Google’s philanthropic arm will invest $3 million in funding over the next three years in a University of Texas at Austin computer science education initiative.
The funding will go to the university’s Expanding Computing Education Pathways (ECEP) Alliance, which aims to overcome barriers to widespread computer science instruction in in state education systems.
The $3 million will enable the alliance to expand from 22 members to 26, and provide seed funding for reports, plans, dashboards and summits. In addition, the funding will allow for increased sharing and collaboration, and better analysis of the outcomes of the efforts to expand computer science education nationwide.
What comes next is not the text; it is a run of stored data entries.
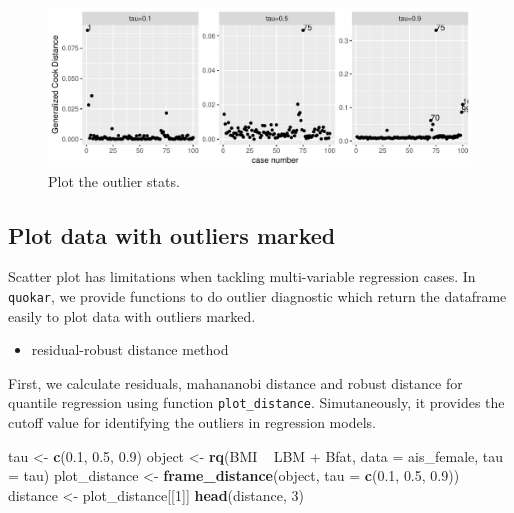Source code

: \documentclass[11pt,a4paper,]{article}
\newenvironment{Shaded}{\begin{snugshade}}{\end{snugshade}}
\newcommand{\KeywordTok}[1]{\textcolor[rgb]{0.13,0.29,0.53}{\textbf{{#1}}}}
\newcommand{\DataTypeTok}[1]{\textcolor[rgb]{0.13,0.29,0.53}{{#1}}}
\newcommand{\DecValTok}[1]{\textcolor[rgb]{0.00,0.00,0.81}{{#1}}}
\newcommand{\FloatTok}[1]{\textcolor[rgb]{0.00,0.00,0.81}{{#1}}}
\newcommand{\StringTok}[1]{\textcolor[rgb]{0.31,0.60,0.02}{{#1}}}
\newcommand{\NormalTok}[1]{{#1}}
\providecommand{\tightlist}{%
  \setlength{\itemsep}{0pt}\setlength{\parskip}{0pt}}
\theoremstyle{definition}
\theoremstyle{definition}
\theoremstyle{remark}
\begin{document}
\begin{figure}

{\centering \includegraphics{Diagnosing_outliers_and_visualization_of_quantile_regression_models_files/figure-latex/unnamed-chunk-5-1} 

}

\caption{Plot the outlier stats.}\label{fig:unnamed-chunk-5}
\end{figure}

\subsection{Plot data with outliers
marked}\label{plot-data-with-outliers-marked}

Scatter plot has limitations when tackling multi-variable regression
cases. In \texttt{quokar}, we provide functions to do outlier diagnostic
which return the dataframe easily to plot data with outliers marked.

\begin{itemize}
\tightlist
\item
  residual-robust distance method
\end{itemize}

First, we calculate residuals, mahananobi distance and robust distance
for quantile regression using function \texttt{plot\_distance}.
Simutaneously, it provides the cutoff value for identifying the outliers
in regression models.

\begin{Shaded}
\begin{Highlighting}[]
\NormalTok{tau <-}\StringTok{ }\KeywordTok{c}\NormalTok{(}\FloatTok{0.1}\NormalTok{, }\FloatTok{0.5}\NormalTok{, }\FloatTok{0.9}\NormalTok{)}
\NormalTok{object <-}\StringTok{ }\KeywordTok{rq}\NormalTok{(BMI ~}\StringTok{ }\NormalTok{LBM +}\StringTok{ }\NormalTok{Bfat, }\DataTypeTok{data =} \NormalTok{ais_female, }\DataTypeTok{tau =} \NormalTok{tau)}
\NormalTok{plot_distance <-}\StringTok{ }\KeywordTok{frame_distance}\NormalTok{(object, }\DataTypeTok{tau =} \KeywordTok{c}\NormalTok{(}\FloatTok{0.1}\NormalTok{, }\FloatTok{0.5}\NormalTok{, }\FloatTok{0.9}\NormalTok{))}
\NormalTok{distance <-}\StringTok{ }\NormalTok{plot_distance[[}\DecValTok{1}\NormalTok{]]}
\KeywordTok{head}\NormalTok{(distance, }\DecValTok{3}\NormalTok{)}
\end{Highlighting}
\end{Shaded}
\end{document}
“We believe Google and other companies have a responsibility to help people get the skills they need to get a good job, start a new business, and provide a solid foundation for their families — no matter what their age or where they live,” Alphabet CEO Sundar Pichai said in a news release. “Computer science education is an important piece of this, and we look forward to working with our partners, like ECEP, to unleash the talent and drive of millions of people in communities across the U.S.”
Established in 2012, ECEP’s goal is for all states to have computer science education pathways “that attract and support a diverse range of students prepared to enter computer science and computing-intensive careers,” according to the announcement from Texas.
“Government and industry have made notable investments over the past decade in supporting students, but we can do better to address the structural and systemic barriers that continue to marginalize women, Black and Hispanic students, and students with disabilities,” said Carol Fletcher, principal investigator for the ECEP Alliance. “This is the work that ECEP state leaders are engaged in, and Google’s support will be a significant step toward scaling up that work on the national level.”
The Google funding builds on recent investments the University of Texas has made in computer science and emerging technology. In 2020, the university announced the creation of a new national institute focused on machine learning research. It later opened a robotics lab that was created with U.S. Army Futures Command. The National Science Foundation awarded the university $60 million in 2018 in funding to develop “the fastest supercomputer in higher education”.
“This is an investment in the success of future generations,” said Scott Rabenold, Texas’ vice president of development. “Thanks to Google’s vision, more students will be prepared to enter computer science and computing-intensive careers and become leaders in this dynamic, world-changing field.”